1987 Mercury Cougar - How Far Does $400 Go?
Here's a hint: start apologizing to your wallet. Right now.
In the last update from the Garage, I lamented the death of the Cadillac limo for about five seconds before getting over it, taking the money I got from the scrappers, and buying a $400 1987 Mercury Cougar LS for the next project. To be clear from the start: this car will not be pampered, will not be restored, and stands a chance of ending up in the same predicament that the Cadillac did. Or not. That's the beauty of fate..."we'll see" is a perfectly acceptable answer to any question I get involving this oversized Ford Mustang. We extracted the car from a yard in Indiana, dragged the car back to the shop, and has managed to get the engine to wake up and the car to move around, if only just barely. So, what all has been done to make this beater roadworthy and legal? Because, yes, readers, this car, one that had been derelict for nearly a decade, is now registered, insured, plated and being driven.
I need to apologize to my Shop Vac for having to deal with this mess.

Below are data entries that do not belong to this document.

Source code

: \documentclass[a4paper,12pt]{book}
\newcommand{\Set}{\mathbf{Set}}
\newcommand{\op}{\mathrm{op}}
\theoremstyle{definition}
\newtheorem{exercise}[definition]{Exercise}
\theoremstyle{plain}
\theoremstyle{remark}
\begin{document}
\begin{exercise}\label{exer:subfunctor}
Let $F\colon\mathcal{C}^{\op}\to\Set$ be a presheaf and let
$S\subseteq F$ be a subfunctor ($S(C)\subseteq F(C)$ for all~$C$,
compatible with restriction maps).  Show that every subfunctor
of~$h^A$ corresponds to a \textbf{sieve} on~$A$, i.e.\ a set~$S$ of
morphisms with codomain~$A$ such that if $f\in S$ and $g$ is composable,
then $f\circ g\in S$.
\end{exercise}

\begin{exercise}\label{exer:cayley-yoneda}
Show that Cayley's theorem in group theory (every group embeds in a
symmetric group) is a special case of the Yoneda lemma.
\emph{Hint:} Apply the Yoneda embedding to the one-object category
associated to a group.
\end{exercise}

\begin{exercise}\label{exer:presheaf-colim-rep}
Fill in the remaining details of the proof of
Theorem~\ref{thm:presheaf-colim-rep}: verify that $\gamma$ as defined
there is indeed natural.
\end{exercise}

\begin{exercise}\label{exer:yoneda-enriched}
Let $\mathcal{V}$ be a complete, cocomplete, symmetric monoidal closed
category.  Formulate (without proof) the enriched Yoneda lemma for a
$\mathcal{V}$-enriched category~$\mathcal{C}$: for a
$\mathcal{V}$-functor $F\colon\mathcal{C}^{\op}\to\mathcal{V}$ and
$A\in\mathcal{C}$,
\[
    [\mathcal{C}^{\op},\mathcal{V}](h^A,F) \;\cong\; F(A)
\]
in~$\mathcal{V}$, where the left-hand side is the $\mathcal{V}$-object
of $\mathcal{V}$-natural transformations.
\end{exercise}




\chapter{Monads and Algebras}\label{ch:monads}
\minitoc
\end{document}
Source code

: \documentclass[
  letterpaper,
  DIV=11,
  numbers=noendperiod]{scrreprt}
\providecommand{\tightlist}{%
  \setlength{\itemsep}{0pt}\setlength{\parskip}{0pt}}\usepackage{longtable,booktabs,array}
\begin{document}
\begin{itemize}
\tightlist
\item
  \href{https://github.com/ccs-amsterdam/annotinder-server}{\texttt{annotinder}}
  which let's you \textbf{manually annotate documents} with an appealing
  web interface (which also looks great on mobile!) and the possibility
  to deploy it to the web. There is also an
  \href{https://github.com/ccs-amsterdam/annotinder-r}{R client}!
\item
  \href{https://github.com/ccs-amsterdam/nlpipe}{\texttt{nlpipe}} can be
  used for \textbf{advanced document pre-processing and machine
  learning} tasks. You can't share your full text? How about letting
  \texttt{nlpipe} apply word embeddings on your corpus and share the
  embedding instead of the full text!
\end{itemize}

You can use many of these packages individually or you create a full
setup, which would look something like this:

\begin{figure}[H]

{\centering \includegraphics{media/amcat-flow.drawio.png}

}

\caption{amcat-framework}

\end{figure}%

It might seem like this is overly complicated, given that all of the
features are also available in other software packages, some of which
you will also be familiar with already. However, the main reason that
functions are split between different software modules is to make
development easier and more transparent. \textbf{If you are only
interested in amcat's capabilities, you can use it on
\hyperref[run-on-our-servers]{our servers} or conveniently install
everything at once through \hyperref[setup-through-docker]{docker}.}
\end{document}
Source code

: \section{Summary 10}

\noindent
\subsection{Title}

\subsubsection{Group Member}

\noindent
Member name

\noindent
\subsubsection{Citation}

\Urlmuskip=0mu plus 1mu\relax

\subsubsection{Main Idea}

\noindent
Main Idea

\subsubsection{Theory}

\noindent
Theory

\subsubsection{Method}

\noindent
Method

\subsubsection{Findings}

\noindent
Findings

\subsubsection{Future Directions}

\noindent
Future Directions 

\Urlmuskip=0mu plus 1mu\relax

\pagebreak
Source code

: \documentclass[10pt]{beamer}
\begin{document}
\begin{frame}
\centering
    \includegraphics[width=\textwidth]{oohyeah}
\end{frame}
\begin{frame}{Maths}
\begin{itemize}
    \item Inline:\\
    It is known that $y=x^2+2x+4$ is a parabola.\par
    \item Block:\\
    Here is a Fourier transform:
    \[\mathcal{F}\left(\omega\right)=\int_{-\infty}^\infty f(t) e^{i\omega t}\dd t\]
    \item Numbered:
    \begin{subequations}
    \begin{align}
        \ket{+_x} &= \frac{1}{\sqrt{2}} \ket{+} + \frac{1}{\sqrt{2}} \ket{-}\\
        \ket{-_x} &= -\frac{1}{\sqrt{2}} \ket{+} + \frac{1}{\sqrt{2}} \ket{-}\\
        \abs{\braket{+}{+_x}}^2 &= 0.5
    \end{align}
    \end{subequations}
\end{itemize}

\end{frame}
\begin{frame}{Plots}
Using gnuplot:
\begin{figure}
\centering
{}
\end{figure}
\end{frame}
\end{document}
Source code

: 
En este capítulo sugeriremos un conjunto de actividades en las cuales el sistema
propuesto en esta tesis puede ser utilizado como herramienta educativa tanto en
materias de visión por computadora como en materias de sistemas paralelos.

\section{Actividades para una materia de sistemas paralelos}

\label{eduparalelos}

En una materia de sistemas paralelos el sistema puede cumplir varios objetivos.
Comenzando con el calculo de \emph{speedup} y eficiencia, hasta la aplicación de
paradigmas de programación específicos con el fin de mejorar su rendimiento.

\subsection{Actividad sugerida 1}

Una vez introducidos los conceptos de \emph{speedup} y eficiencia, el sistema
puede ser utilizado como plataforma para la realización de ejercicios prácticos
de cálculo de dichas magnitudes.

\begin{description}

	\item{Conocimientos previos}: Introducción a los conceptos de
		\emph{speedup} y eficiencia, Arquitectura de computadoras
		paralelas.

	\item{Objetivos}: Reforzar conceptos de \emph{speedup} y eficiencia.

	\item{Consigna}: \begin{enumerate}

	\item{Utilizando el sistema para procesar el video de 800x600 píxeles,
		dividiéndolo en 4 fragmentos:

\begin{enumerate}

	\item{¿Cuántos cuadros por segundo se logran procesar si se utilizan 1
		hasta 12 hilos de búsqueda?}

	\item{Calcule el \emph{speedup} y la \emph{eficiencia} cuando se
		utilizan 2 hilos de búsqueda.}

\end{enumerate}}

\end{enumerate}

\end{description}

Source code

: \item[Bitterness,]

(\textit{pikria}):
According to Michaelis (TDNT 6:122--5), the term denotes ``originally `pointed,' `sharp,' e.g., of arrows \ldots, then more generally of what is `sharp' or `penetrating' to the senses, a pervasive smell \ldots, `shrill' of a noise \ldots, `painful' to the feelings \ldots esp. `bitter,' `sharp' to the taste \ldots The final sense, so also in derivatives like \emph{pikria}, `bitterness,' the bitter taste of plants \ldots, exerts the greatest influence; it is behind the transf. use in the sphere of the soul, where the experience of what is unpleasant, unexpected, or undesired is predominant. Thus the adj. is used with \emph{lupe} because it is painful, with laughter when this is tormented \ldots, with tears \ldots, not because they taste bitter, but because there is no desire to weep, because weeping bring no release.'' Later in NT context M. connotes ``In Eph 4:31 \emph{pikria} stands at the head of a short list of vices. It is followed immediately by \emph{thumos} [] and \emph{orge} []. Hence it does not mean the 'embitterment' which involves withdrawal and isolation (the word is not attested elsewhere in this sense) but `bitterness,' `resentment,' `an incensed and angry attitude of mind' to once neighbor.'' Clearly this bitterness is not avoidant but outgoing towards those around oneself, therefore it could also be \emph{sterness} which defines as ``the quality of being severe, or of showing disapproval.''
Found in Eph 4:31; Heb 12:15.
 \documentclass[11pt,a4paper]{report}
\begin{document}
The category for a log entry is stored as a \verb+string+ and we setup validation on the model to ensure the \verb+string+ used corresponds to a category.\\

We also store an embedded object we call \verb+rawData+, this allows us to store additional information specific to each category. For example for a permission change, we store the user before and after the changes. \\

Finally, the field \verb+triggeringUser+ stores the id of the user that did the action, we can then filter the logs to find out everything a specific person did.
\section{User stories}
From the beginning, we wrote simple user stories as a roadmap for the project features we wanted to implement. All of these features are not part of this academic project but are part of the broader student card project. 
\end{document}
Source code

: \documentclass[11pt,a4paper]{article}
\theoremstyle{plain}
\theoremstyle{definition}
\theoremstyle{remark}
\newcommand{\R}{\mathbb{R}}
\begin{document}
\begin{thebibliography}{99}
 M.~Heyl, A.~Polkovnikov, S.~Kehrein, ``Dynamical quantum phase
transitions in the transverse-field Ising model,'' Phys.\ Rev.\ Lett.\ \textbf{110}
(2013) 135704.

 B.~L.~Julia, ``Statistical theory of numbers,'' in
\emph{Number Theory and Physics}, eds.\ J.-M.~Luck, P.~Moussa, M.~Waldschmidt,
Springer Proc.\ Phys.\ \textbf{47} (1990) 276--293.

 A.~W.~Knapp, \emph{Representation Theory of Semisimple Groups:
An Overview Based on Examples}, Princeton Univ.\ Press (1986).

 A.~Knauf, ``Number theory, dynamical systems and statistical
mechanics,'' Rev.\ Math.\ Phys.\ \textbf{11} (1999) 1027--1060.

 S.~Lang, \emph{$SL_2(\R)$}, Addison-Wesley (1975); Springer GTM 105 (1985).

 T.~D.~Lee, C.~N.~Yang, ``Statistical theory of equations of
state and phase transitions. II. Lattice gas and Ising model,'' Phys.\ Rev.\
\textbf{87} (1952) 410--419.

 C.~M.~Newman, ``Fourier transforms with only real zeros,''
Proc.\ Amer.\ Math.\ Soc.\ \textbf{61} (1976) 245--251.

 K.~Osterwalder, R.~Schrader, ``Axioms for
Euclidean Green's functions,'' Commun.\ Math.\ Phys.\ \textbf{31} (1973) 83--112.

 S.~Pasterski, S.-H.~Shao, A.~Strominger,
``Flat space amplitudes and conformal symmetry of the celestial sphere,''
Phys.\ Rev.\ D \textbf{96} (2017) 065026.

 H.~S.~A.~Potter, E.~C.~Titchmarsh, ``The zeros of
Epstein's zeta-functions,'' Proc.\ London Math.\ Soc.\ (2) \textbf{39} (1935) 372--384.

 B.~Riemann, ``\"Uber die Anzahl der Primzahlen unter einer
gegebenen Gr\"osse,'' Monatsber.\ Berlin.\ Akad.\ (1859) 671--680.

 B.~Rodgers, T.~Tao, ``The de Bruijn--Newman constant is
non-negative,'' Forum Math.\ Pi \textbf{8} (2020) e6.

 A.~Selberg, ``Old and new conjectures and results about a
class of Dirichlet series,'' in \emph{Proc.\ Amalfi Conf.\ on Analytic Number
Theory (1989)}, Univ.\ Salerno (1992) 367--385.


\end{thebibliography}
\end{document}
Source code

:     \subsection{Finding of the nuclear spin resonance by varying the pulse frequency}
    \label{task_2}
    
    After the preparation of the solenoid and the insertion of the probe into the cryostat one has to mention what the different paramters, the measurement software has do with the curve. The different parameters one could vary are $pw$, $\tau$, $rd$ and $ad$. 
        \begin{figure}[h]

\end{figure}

The short list was simple enough: get the tires from the Cadillac mounted on 15" wheels that would bolt onto the Cougar, check the fluids, change the oil, check the brakes, address a couple of small issues, and we should be good to go. The oil change showed black but otherwise servicable fluid, and the filter offered up no surprise. The spark plugs were ancient but still functional, so they were changed for new items. The distributor cap and rotor were swapped out at this time as well. The first brake inspection turned up nothing amiss...the lines looked good enough, the pads were solid, and the brake drums were locked in place but functional. There was an unholy shake in the car when you drove above 50 miles an hour and it was plainly evident that the fuel system needed to be cleared out with fresh fuel. So, with the car drivable enough, I went the cheap route: I stole the wheels off of my wife's 1980 Ford Mustang and tried to drive the Cougar to the inspection station so I could get the paperwork to get license plates. Eight miles into a 22-mile trip, the transmission cooler line failed, spraying automatic transmission fluid upwards, towards the catalytic converter. Everywhere the car went looked like a proper murder scene. Once I fixed that, I tried again. The drive was absolutely horrific, with the car cutting out every quarter-mile or so, but I would get up to speed, shut it off, coast for a bit, then refire and re-accelerate. Not the best idea, but it got me to inspection, got me license plates, and got me home.
Yep, that's a wheel.
The next few days were spent making the car drivable, since it's trip to get inspected had greyed my hair by a shade or two. I initially feared that the engine was shutting itself off due to a fuel starvation issue, but upon disassembly of the intake manifold setup it was clear that the gasket between the throttle body join and the manifold had failed, allowing coolant water to be ingested into the engine. It's a sheer miracle that the 5.0L didn't hyrdo-lock, and once fixed the engine was quite happy. Next was the front suspension and that death wobble. Upon inspection it appeared that the suspension had been recently gone through, but while moving the tires around we found one that had separated belts, causing a growth to form around a third of the circumference of the tread. Hastily, I made a deal for another set of Mustang 10-hole wheels and had the fresh tires swapped onto them. The result was a world of difference...the car was a pleasant, soft cruiser! Unfortunately, this dredged up another fault, this time one that nearly killed not only the car, but myself.
Look, gang: a clue!
Yep, serious clue going on over here.
While driving the Cougar into town on a rainy afternoon, I happened upon the mail carrier out doing his duty. I went for the brakes to slow down...and the pedal slammed to the floor. This was beyond an "oh, shit!" moment...the words I used were much, much coarser. If the emergency brake had failed in any way, shape or form, I would've stuffed the Mercury into the first ditch I could find and would've left it there. There was no doubt what had happened: the driver's front soft brake line exploded and drained the master cylinder completely. Every soft line was replaced. During the bleeding process, the passenger rear wheel cylinder in the drum brakes exploded, so in addition, I had to rebuild both rear drum setups from scratch, springs and all. I'll be loose with some things, but brakes are not going to be on the list.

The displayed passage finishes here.